> Directions: Lines below that include "refs" are the answer; copy each one.
┏━━
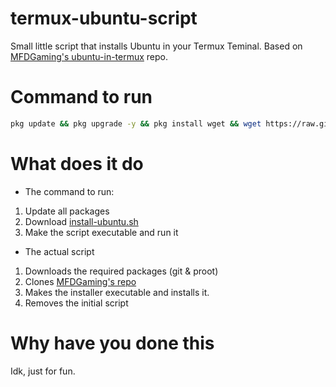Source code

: # termux-ubuntu-script
Small little script that installs Ubuntu in your Termux Teminal. Based on [MFDGaming's ubuntu-in-termux](https://github.com/MFDGaming/ubuntu-in-termux) repo.
# Command to run
```bash
pkg update && pkg upgrade -y && pkg install wget && wget https://raw.githubusercontent.com/LolproDoesStuff/termux-ubuntu-script/refs/heads/main/install-ubuntu.sh && chmod +x install-ubuntu.sh && ./install-ubuntu.sh
```
# What does it do
- The command to run:

1. Update all packages
2. Download [install-ubuntu.sh](https://raw.githubusercontent.com/LolproDoesStuff/termux-ubuntu-script/refs/heads/main/install-ubuntu.sh)
3. Make the script executable and run it

- The actual script
1. Downloads the required packages (git & proot)
2. Clones [MFDGaming's repo](https://github.com/MFDGaming/ubuntu-in-termux)
3. Makes the installer executable and installs it.
4. Removes the initial script

# Why have you done this
Idk, just for fun.
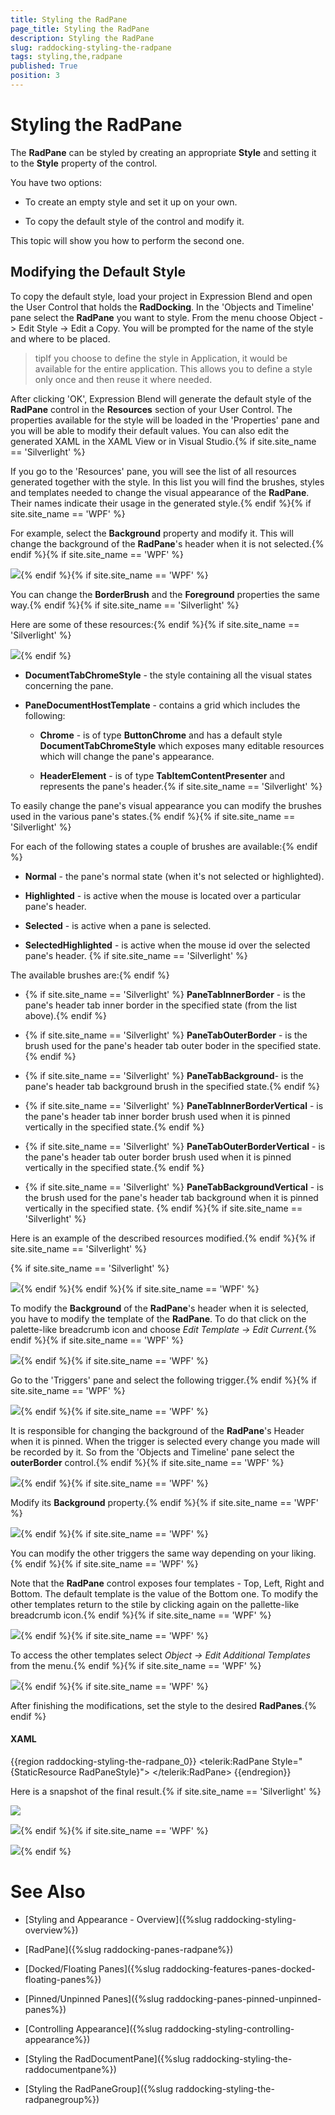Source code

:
 ```yaml
---
title: Styling the RadPane
page_title: Styling the RadPane
description: Styling the RadPane
slug: raddocking-styling-the-radpane
tags: styling,the,radpane
published: True
position: 3
---
```


# Styling the RadPane

The __RadPane__ can be styled by creating an appropriate __Style__ and setting it to the __Style__ property of the control.

You have two options:

* To create an empty style and set it up on your own.

* To copy the default style of the control and modify it.

This topic will show you how to perform the second one.

## Modifying the Default Style

To copy the default style, load your project in Expression Blend and open the User Control that holds the __RadDocking__. In the 'Objects and Timeline' pane select the __RadPane__ you want to style. From the menu choose Object -> Edit Style -> Edit a Copy. You will be prompted for the name of the style and where to be placed.

>tipIf you choose to define the style in Application, it would be available for the entire application. This allows you to define a style only once and then reuse it where needed.

After clicking 'OK', Expression Blend will generate the default style of the __RadPane__ control in the __Resources__ section of your User Control. The properties available for the style will be loaded in the 'Properties' pane and you will be able to modify their default values. You can also edit the generated XAML in the XAML View or in Visual Studio.{% if site.site_name == 'Silverlight' %}

If you go to the 'Resources' pane, you will see the list of all resources generated together with the style. In this list you will find the brushes, styles and templates needed to change the visual appearance of the __RadPane__. Their names indicate their usage in the generated style.{% endif %}{% if site.site_name == 'WPF' %}

For example, select the __Background__ property and modify it. This will change the background of the __RadPane__'s header when it is not selected.{% endif %}{% if site.site_name == 'WPF' %}

![](images/RadDocking_StylingRadPane_04_05_WPF.png){% endif %}{% if site.site_name == 'WPF' %}

You can change the __BorderBrush__ and the __Foreground__ properties the same way.{% endif %}{% if site.site_name == 'Silverlight' %}

Here are some of these resources:{% endif %}{% if site.site_name == 'Silverlight' %}

![](images/RadDocking_StylingRadPane_05.png){% endif %}

* __DocumentTabChromeStyle__ - the style containing all the visual states concerning the pane.

* __PaneDocumentHostTemplate__ - contains a grid which includes the following:

	* __Chrome__ - is of type __ButtonChrome__ and has a default style __DocumentTabChromeStyle__ which exposes many editable resources which will change the pane's appearance.

	* __HeaderElement__ - is of type __TabItemContentPresenter__ and represents the pane's header.{% if site.site_name == 'Silverlight' %}

To easily change the pane's visual appearance you can modify the brushes used in the various pane's states.{% endif %}{% if site.site_name == 'Silverlight' %}

For each of the following states a couple of brushes are available:{% endif %}

* __Normal__ - the pane's normal state (when it's not selected or highlighted).

* __Highlighted__ - is active when the mouse is located over a particular pane's header.

* __Selected__ - is active when a pane is selected.

* __SelectedHighlighted__ - is active when the mouse id over the selected pane's header. {% if site.site_name == 'Silverlight' %}

The available brushes are:{% endif %}

* {% if site.site_name == 'Silverlight' %} __PaneTabInnerBorder__ - is the pane's header tab inner border in the specified state (from the list above).{% endif %}

* {% if site.site_name == 'Silverlight' %} __PaneTabOuterBorder__ - is the brush used for the pane's header tab outer boder in the specified state. {% endif %}

* {% if site.site_name == 'Silverlight' %} __PaneTabBackground__- is the pane's header tab background brush in the specified state.{% endif %}

* {% if site.site_name == 'Silverlight' %} __PaneTabInnerBorderVertical__ - is the pane's header tab inner border brush used when it is pinned vertically in the specified state.{% endif %}

* {% if site.site_name == 'Silverlight' %} __PaneTabOuterBorderVertical__ - is the pane's header tab outer border brush used when it is pinned vertically in the specified state.{% endif %}

* {% if site.site_name == 'Silverlight' %} __PaneTabBackgroundVertical__ - is the brush used for the pane's header tab background when it is pinned vertically in the specified state. {% endif %}{% if site.site_name == 'Silverlight' %}

Here is an example of the described resources modified.{% endif %}{% if site.site_name == 'Silverlight' %}

{% if site.site_name == 'Silverlight' %}

![](images/RadDocking_StylingRadPane_06.png){% endif %}{% endif %}{% if site.site_name == 'WPF' %}

To modify the __Background__ of the __RadPane__'s header when it is selected, you have to modify the template of the __RadPane__. To do that click on the palette-like breadcrumb icon and choose *Edit Template -> Edit Current.*{% endif %}{% if site.site_name == 'WPF' %}

![](images/RadDocking_StylingRadPane_06_WPF.png){% endif %}{% if site.site_name == 'WPF' %}

Go to the 'Triggers' pane and select the following trigger.{% endif %}{% if site.site_name == 'WPF' %}

![](images/RadDocking_StylingRadPane_07_WPF.png){% endif %}{% if site.site_name == 'WPF' %}

It is responsible for changing the background of the __RadPane__'s Header when it is pinned. When the trigger is selected every change you made will be recorded by it. So from the 'Objects and Timeline' pane select the __outerBorder__ control.{% endif %}{% if site.site_name == 'WPF' %}

![](images/RadDocking_StylingRadPane_08_WPF.png){% endif %}{% if site.site_name == 'WPF' %}

Modify its __Background__ property.{% endif %}{% if site.site_name == 'WPF' %}

![](images/RadDocking_StylingRadPane_09_WPF.png){% endif %}{% if site.site_name == 'WPF' %}

You can modify the other triggers the same way depending on your liking.{% endif %}{% if site.site_name == 'WPF' %}

Note that the __RadPane__ control exposes four templates - Top, Left, Right and Bottom. The default template is the value of the Bottom one. To modify the other templates return to the stile by clicking again on the pallette-like breadcrumb icon.{% endif %}{% if site.site_name == 'WPF' %}

![](images/RadDocking_StylingRadPane_10_WPF.png){% endif %}{% if site.site_name == 'WPF' %}

To access the other templates select *Object -> Edit Additional Templates* from the menu.{% endif %}{% if site.site_name == 'WPF' %}

![](images/RadDocking_StylingRadPane_11_WPF.png){% endif %}{% if site.site_name == 'WPF' %}

After finishing the modifications, set the style to the desired __RadPanes__.{% endif %}

#### __XAML__

{{region raddocking-styling-the-radpane_0}}
	<telerik:RadPane Style="{StaticResource RadPaneStyle}">
	</telerik:RadPane>
{{endregion}}

Here is a snapshot of the final result.{% if site.site_name == 'Silverlight' %}

![](images/RadDocking_StylingRadPane_12.png)

![](images/RadDocking_StylingRadPane_13.png){% endif %}{% if site.site_name == 'WPF' %}

![](images/RadDocking_StylingRadPane_12_WPF.png){% endif %}

# See Also

 * [Styling and Appearance - Overview]({%slug raddocking-styling-overview%})

 * [RadPane]({%slug raddocking-panes-radpane%})

 * [Docked/Floating Panes]({%slug raddocking-features-panes-docked-floating-panes%})

 * [Pinned/Unpinned Panes]({%slug raddocking-panes-pinned-unpinned-panes%})

 * [Controlling Appearance]({%slug raddocking-styling-controlling-appearance%})

 * [Styling the RadDocumentPane]({%slug raddocking-styling-the-raddocumentpane%})

 * [Styling the RadPaneGroup]({%slug raddocking-styling-the-radpanegroup%})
┗━━
> Response box:
pkg update && pkg upgrade -y && pkg install wget && wget https://raw.githubusercontent.com/LolproDoesStuff/termux-ubuntu-script/refs/heads/main/install-ubuntu.sh && chmod +x install-ubuntu.sh && ./install-ubuntu.sh
2. Download [install-ubuntu.sh](https://raw.githubusercontent.com/LolproDoesStuff/termux-ubuntu-script/refs/heads/main/install-ubuntu.sh)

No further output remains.